+++ DATA UNDER STUDY +++
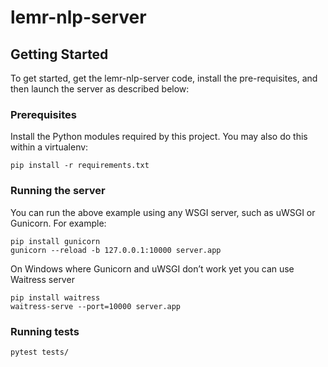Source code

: # lemr-nlp-server

## Getting Started

To get started, get the lemr-nlp-server code, install the pre-requisites, and then launch the server as described below:

### Prerequisites

Install the Python modules required by this project. You may also do this within a virtualenv:

    pip install -r requirements.txt


### Running the server
  
  You can run the above example using any WSGI server, such as uWSGI or Gunicorn. For example:
    
    pip install gunicorn
    gunicorn --reload -b 127.0.0.1:10000 server.app

On Windows where Gunicorn and uWSGI don’t work yet you can use Waitress server

    pip install waitress
    waitress-serve --port=10000 server.app
    
### Running tests
     
    pytest tests/


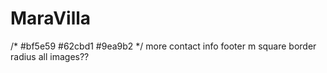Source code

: # MaraVilla

/*
#bf5e59
#62cbd1
#9ea9b2
*/
more contact info footer
m square
border radius all images??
+++
## TASK TO COMPLETE
Set the lines above down again, word for word, from the first through the one containing "more contact info footer"; pictures excluded.

## SOLUTION
Source code

: # lemr-nlp-server

## Getting Started

To get started, get the lemr-nlp-server code, install the pre-requisites, and then launch the server as described below:

### Prerequisites

Install the Python modules required by this project. You may also do this within a virtualenv:

    pip install -r requirements.txt


### Running the server
  
  You can run the above example using any WSGI server, such as uWSGI or Gunicorn. For example:
    
    pip install gunicorn
    gunicorn --reload -b 127.0.0.1:10000 server.app

On Windows where Gunicorn and uWSGI don’t work yet you can use Waitress server

    pip install waitress
    waitress-serve --port=10000 server.app
    
### Running tests
     
    pytest tests/


Source code

: # MaraVilla

/*
#bf5e59
#62cbd1
#9ea9b2
*/
more contact info footer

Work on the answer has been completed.